## Saved data entries
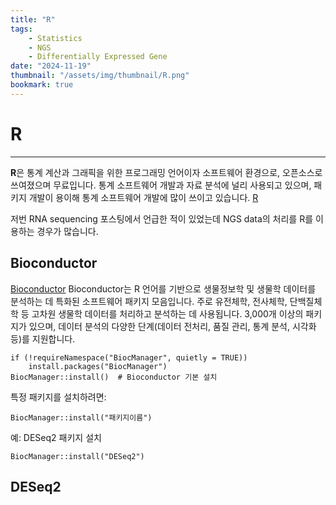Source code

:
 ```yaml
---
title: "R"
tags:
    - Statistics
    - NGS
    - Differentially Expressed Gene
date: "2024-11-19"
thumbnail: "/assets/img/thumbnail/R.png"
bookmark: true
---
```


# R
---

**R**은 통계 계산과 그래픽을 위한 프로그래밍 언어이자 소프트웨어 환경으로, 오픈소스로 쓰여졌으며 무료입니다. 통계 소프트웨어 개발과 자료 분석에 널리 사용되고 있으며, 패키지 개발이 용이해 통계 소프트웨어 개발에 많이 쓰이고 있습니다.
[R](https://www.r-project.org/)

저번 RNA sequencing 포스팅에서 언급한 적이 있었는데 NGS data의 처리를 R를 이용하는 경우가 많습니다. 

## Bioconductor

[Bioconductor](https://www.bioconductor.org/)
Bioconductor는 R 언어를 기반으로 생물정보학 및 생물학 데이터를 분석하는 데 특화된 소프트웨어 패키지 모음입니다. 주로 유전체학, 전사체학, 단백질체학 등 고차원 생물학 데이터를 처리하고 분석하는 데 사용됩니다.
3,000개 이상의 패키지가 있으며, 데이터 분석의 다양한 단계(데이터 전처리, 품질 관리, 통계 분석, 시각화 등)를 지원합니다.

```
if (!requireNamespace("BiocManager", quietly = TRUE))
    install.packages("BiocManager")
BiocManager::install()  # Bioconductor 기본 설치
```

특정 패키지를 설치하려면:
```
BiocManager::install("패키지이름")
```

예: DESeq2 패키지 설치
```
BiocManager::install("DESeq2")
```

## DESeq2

...

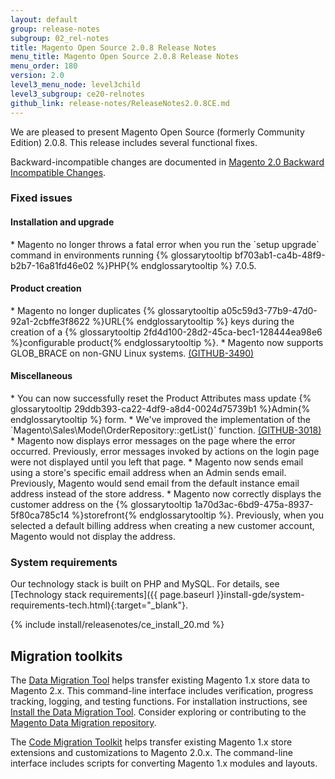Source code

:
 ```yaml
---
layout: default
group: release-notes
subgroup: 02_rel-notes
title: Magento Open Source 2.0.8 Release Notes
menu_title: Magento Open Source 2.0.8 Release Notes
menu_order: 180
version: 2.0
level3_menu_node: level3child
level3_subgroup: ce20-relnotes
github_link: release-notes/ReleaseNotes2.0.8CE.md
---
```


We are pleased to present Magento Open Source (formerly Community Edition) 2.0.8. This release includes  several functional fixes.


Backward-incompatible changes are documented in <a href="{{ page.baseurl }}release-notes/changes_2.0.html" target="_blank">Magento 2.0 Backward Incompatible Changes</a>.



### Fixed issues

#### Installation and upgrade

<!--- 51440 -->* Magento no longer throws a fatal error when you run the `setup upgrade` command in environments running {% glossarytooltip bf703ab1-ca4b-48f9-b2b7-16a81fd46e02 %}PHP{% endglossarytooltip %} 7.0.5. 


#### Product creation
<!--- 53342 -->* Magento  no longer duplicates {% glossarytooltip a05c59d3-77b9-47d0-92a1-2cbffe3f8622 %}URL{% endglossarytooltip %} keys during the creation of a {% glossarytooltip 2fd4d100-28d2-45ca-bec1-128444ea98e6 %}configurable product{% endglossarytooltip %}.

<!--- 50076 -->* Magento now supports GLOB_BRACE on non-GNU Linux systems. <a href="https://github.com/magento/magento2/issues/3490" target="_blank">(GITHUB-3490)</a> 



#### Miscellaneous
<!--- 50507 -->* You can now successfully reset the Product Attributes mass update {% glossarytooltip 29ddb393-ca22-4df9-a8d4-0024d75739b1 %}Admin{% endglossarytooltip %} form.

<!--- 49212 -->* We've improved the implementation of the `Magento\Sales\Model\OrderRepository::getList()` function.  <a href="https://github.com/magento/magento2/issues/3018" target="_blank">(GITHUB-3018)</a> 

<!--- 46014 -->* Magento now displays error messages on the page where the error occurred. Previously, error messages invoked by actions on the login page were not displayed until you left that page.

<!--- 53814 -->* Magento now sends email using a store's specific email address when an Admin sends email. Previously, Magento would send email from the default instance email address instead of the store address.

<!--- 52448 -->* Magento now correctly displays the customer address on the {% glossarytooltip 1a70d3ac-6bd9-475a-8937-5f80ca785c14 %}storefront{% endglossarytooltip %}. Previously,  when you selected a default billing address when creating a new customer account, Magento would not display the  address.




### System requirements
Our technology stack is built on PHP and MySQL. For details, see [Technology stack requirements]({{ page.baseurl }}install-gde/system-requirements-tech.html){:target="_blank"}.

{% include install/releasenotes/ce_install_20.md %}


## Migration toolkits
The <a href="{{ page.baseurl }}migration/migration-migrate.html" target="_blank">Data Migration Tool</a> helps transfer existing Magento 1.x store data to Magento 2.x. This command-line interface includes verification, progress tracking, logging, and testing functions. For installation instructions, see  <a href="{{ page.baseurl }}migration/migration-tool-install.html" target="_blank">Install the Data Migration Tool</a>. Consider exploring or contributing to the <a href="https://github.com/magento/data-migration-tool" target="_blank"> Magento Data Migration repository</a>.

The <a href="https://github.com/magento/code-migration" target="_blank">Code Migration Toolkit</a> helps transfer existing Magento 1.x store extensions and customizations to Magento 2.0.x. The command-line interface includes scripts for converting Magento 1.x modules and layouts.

## INSTRUCTIONS FOR THE TASK
Reply with one number only: the count of lines in the entries that contain "소프트웨어".

## SOLUTION
2